Suggest linking "stateless" to stateless protocol.- Done
"By disallowing the embedding of the website in untrusted contexts, the malicious app can no longer ...": needs rephrasing; as written this says it's the malicious app that is doing the disallowing.- Rephrased
Am I right in thinking that the Fetch metadata headers do nothing by themselves, but require the targeted app to take action depending on their content? So they enable a defence but are not in themselves a defence?- Yep, they enable a defence but they are not defences in themselves (it allows for disallowing specific "risky" requests)
-- Mike Christie (talk - contribs - library) 13:16, 11 March 2024 (UTC)
- @Mike Christie Thank you so much for the review. I've implemented most of the feedback and left a few inline explanations.
- I'm a bit confused regarding the lede (a lot of the bulk comes from implementing User:JimKillock's (courtesty ping) suggestions regarding simplified overview of the topic for general readers). I wonder if moving some of the example related content into the "mechanism" section would be a good idea :) Sohom (talk) 04:55, 12 March 2024 (UTC)
- Hi both, take a read of
- WP:TECHNICAL: It is especially important to make the lead section understandable using plain language, and it is often helpful to begin with more common and accessible subtopics, then proceed to those requiring advanced knowledge or addressing niche specialties.
- WP:EXPLAINLEAD: For these reasons, the lead should provide an understandable overview of the article. While the lead is intended to mention all key aspects of the topic in some way, accessibility can be improved by only summarizing the topic in the lead and placing the technical details in the body of the article. … In general, the lead should not assume that the reader is well acquainted with the subject of the article.

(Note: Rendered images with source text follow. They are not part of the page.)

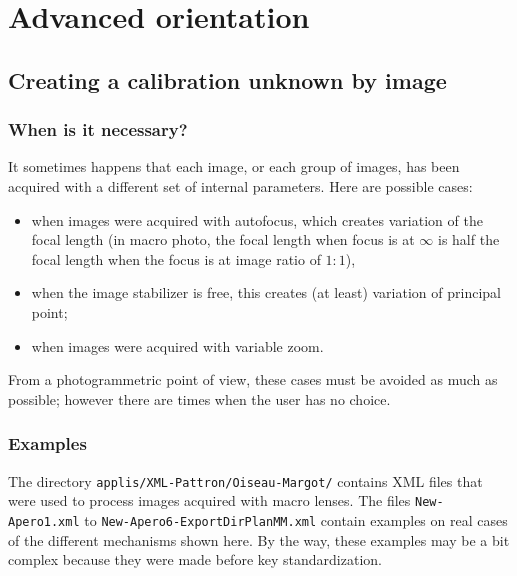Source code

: \chapter{Advanced orientation}



\section{Creating a calibration unknown by image}

\subsection{When is it necessary?}

It sometimes happens that each image, or each group of images,
has been acquired with a different set of internal parameters. Here
are possible cases:

\begin{itemize}
    \item when images were acquired with autofocus, which creates variation
          of the focal length (in macro photo, the focal length when focus is
          at $\infty$ is half the focal length when the focus is at image ratio of $1:1$),


    \item when  the image stabilizer is free, this creates (at least)
          variation of principal point;

    \item when  images were acquired with variable zoom.
\end{itemize}


From a photogrammetric point of view, these cases must be avoided
as much as possible; however there are times when the user has no
choice.

\subsection{Examples}

The directory {\tt applis/XML-Pattron/Oiseau-Margot/} contains XML
files that were used to process images acquired with macro lenses.
The files {\tt New-Apero1.xml} to {\tt New-Apero6-ExportDirPlanMM.xml}
contain examples on real cases of the different mechanisms shown
here. By the way, these examples may be a bit complex because they
were made before key standardization.

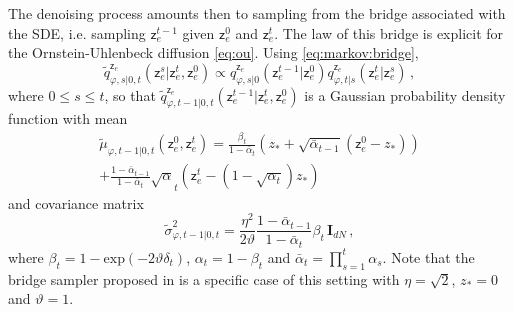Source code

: \documentclass[nohyperref]{article}
\theoremstyle{plain}
\theoremstyle{definition}
\theoremstyle{remark}
\newcommand{\latentcont}{\mathsf{z}_e}
\newcommand{\bckw}{\tilde{q}}
\begin{document}
The denoising process amounts then to sampling from the bridge associated with the SDE, i.e. sampling $\latentcont^{t-1}$ given $\latentcont^0$ and $\latentcont^t$. The law of this bridge is explicit for the Ornstein-Uhlenbeck diffusion \eqref{eq:ou}.
Using \eqref{eq:markov:bridge},
$$
\bckw^{\latentcont}_{\varphi,s|0,t}(\latentcont^{s}|\latentcont^{t},\latentcont^{0}) \propto q^{\latentcont}_{\varphi,s|0}(\latentcont^{t-1}|\latentcont^{0}) q^{\latentcont}_{\varphi,t|s}(\latentcont^{t}|\latentcont^{s})\,,
$$
where $0\leqslant s\leqslant t$, so that $\bckw^{\latentcont}_{\varphi,t-1|0,t}(\latentcont^{t-1}|\latentcont^{t},\latentcont^{0})$ is a Gaussian probability density function with mean
\begin{multline*}
 \tilde \mu_{\varphi,t-1|0,t}(\latentcont^0,\latentcont^t) = \frac{\beta_t}{1-\bar{\alpha}_t}\left(z_* + \sqrt{\bar{\alpha}_{t-1}}(\latentcont^0-z_*)\right)\\  + \frac{1-\bar{\alpha}_{t-1}}{1-\bar{\alpha}_t}\sqrt{\alpha}_t\left(\latentcont^t - (1 - \sqrt{\alpha_t} )z_*\right)
 \end{multline*}
 and covariance matrix
 $$
 \tilde \sigma^2_{\varphi,t-1|0,t} = \frac{\eta^2}{2\vartheta}\frac{1- \bar \alpha_{t-1}}{1- \bar \alpha_{t}}\beta_t\, \mathbf{I}_{dN}\,,
 $$
 where $\beta_t = 1 - \mathrm{exp}(-2\vartheta \delta_t)$, $\alpha_t = 1-\beta_t$ and $\bar{\alpha}_t = \prod_{s=1}^{t}\alpha_s$.
 Note that the bridge sampler proposed in \cite{ho2020denoising} is a specific case of this setting with $\eta = \sqrt{2}$, $z_*=0$ and $\vartheta = 1$. 
\end{document}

Terminology in the lead section should be understandable on sight to general readers whenever this can be done in a way that still adequately summarizes the article, and should not depend on a link to another article.

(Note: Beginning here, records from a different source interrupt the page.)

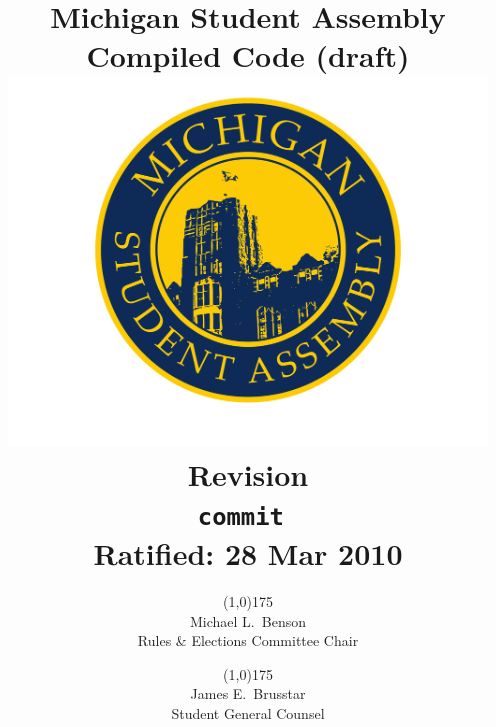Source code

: \documentclass{code}
\begin{document}
	\renewcommand{\thepage}{\roman{page}}
	\title{Michigan Student Assembly Compiled Code (draft) \\
			\large \includegraphics[width=5in]{2008_msa_color_logo} \\
			Revision  \\
			{\tt commit \GITAbrHash} \\
			Ratified: 28 Mar 2010}
	\author{\line(1,0){175} \\
			Michael L.~Benson \\
			Rules \& Elections Committee Chair
				\and
			\line(1,0){175} \\
			James E.~Brusstar \\
			Student General Counsel}
	\date{}
	\maketitle
	\tableofcontents
	\newpage

	\renewcommand{\thepage}{\arabic{page}}
	\setcounter{page}{1}
	\pagestyle{fancy}
	\headheight 35pt
	\thispagestyle{empty}
	\linenumbers

	
	
	
	
	
	
	
	
	
	
	
	
	
\end{document}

- WP:ONEDOWN A general technique for increasing accessibility is to consider the typical level where the topic is studied (for example, secondary, undergraduate, or postgraduate). … The lead section should be particularly understandable, but the advice to write one level down can be applied to the entire article, increasing the overall accessibility. Writing one level down also supports our goal to provide a tertiary source on the topic, which readers can use before they begin to read other sources about it. Writing one level down also supports our goal to provide a tertiary source on the topic, which readers can use before they begin to read other sources about it. In terms of the example, For example, a long-winded mathematical proof of some result is unlikely to be read by either a general reader or an expert, but a short summary of the proof and its most important points may convey a sense to a general reader without reducing the usefulness to an expert reader.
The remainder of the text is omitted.